Durante la cerimonia al cimitero, si sprecano i discorsi. Una delle figlie agita un burattino, sembra quasi che preferirebbe fosse questo a parlare. La nonna, forse schiantata dalla noia, si allontana, si apparta dietro altre tombe, non si capisce bene perché.
Si ammala, dolcemente svanita. Attorno a lei, si stringe tutta la famiglia. Così, la morte sembra molto meno angosciosa, somiglia al transito lieve di rinascita che tutte le religioni in qualche modo promettono. Ma la vecchia donna non ha mai condiviso la speranza nell’avvenire di questa illusione. Sicuro di interpretare rettamente la sua volontà, al cimitero, prima della tumulazione, il nipote schioda via dalla cassa il piccolo crocefisso in legno che per convenzione vi era stato applicato.
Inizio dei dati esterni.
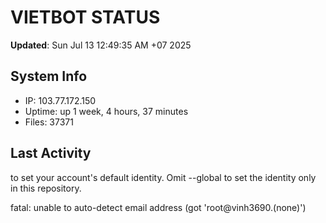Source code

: # VIETBOT STATUS
**Updated**: Sun Jul 13 12:49:35 AM +07 2025

## System Info
- IP: 103.77.172.150
- Uptime: up 1 week, 4 hours, 37 minutes
- Files: 37371

## Last Activity

to set your account's default identity.
Omit --global to set the identity only in this repository.

fatal: unable to auto-detect email address (got 'root@vinh3690.(none)')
Tra le due sorelle, Martha e Lena, si sviluppa allora il dibattito sul repertorio. Perché insistere sull’eterno, risaputo Pulcinella? Con i burattini, sostiene Martha, si potrebbe anche affrontare addirittura Shakespeare, addirittura qualche scena dell’Amleto.
Non solo spettacolo per bambini, dunque. L’importante é altrove. Anche in uno spettacolo commissionato dalla televisione, che la troupe é costretta ad accettare per ragioni finanziarie, vanno mantenuti rigorosamente i principi base, a partire dalla cinematografia stessa. La macchina da presa di Philippe Garrel inquadra sempre la scena, i burattini e i burattinai “di spalle”, occupando quello che potremmo chiamare il posto del fantasma. Fantasma invisibile, che vede tutto, ma rovesciato.
L’arte dei burattini è misteriosa. Evoca l’aldilà, Garrel la filma dall’al di qua, il padre non sarebbe stato d’accordo, forse, la nonna neppure, ma Pulcinella può mutarsi magicamente in Amleto. Anche i burattini possono provare emozioni, l’importante, come raccomandava ai commedianti il principe di Danimarca, è non esagerare.